▶ _PROBLEM REQUIREMENTS_
Lines from the beginning of the data below through the one containing "### Version phpBB3" are to be printed exactly as they appear.

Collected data
>>>>>
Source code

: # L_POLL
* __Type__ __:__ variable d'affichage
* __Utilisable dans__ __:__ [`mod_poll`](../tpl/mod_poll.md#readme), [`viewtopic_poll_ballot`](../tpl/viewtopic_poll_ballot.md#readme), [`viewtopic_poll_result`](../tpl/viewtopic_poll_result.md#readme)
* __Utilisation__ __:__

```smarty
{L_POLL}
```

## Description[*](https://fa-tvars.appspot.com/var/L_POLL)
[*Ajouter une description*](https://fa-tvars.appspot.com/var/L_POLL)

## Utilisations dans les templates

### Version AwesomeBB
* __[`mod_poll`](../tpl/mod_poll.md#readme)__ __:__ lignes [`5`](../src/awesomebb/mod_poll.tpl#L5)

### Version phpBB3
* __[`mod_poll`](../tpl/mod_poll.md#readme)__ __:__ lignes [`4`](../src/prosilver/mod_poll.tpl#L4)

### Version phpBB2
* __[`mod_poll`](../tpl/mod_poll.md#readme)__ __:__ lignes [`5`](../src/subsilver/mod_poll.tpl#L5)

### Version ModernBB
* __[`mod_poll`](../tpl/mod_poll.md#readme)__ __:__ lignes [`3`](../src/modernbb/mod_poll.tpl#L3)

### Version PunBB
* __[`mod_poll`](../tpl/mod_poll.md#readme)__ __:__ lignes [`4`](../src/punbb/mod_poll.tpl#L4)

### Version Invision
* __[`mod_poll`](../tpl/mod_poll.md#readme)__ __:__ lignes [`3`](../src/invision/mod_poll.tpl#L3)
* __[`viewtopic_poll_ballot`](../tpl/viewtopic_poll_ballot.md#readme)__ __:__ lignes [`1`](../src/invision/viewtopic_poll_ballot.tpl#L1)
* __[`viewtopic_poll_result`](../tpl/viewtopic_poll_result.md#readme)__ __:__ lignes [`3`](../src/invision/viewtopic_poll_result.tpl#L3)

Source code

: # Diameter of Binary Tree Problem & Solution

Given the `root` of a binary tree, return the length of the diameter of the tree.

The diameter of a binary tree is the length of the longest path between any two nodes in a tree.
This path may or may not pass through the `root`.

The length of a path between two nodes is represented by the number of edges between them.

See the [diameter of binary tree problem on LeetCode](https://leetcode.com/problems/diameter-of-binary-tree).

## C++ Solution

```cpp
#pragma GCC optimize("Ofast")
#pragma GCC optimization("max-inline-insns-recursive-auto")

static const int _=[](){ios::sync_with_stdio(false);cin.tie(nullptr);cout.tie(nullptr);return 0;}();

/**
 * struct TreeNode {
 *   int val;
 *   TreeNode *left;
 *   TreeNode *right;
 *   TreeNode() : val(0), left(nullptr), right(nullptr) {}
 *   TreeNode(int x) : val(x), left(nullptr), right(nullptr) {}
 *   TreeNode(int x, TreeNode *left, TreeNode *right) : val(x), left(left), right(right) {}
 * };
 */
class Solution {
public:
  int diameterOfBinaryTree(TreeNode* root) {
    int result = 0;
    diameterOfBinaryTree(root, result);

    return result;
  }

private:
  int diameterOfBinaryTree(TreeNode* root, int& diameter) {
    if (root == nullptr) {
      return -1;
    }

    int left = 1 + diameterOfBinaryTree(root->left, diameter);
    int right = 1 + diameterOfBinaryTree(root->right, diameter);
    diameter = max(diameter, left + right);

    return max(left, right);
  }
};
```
<<<<<
▶ _RESULT OF THE EXERCISE_
Source code

: # L_POLL
* __Type__ __:__ variable d'affichage
* __Utilisable dans__ __:__ [`mod_poll`](../tpl/mod_poll.md#readme), [`viewtopic_poll_ballot`](../tpl/viewtopic_poll_ballot.md#readme), [`viewtopic_poll_result`](../tpl/viewtopic_poll_result.md#readme)
* __Utilisation__ __:__

```smarty
{L_POLL}
```

## Description[*](https://fa-tvars.appspot.com/var/L_POLL)
[*Ajouter une description*](https://fa-tvars.appspot.com/var/L_POLL)

## Utilisations dans les templates

### Version AwesomeBB
* __[`mod_poll`](../tpl/mod_poll.md#readme)__ __:__ lignes [`5`](../src/awesomebb/mod_poll.tpl#L5)

### Version phpBB3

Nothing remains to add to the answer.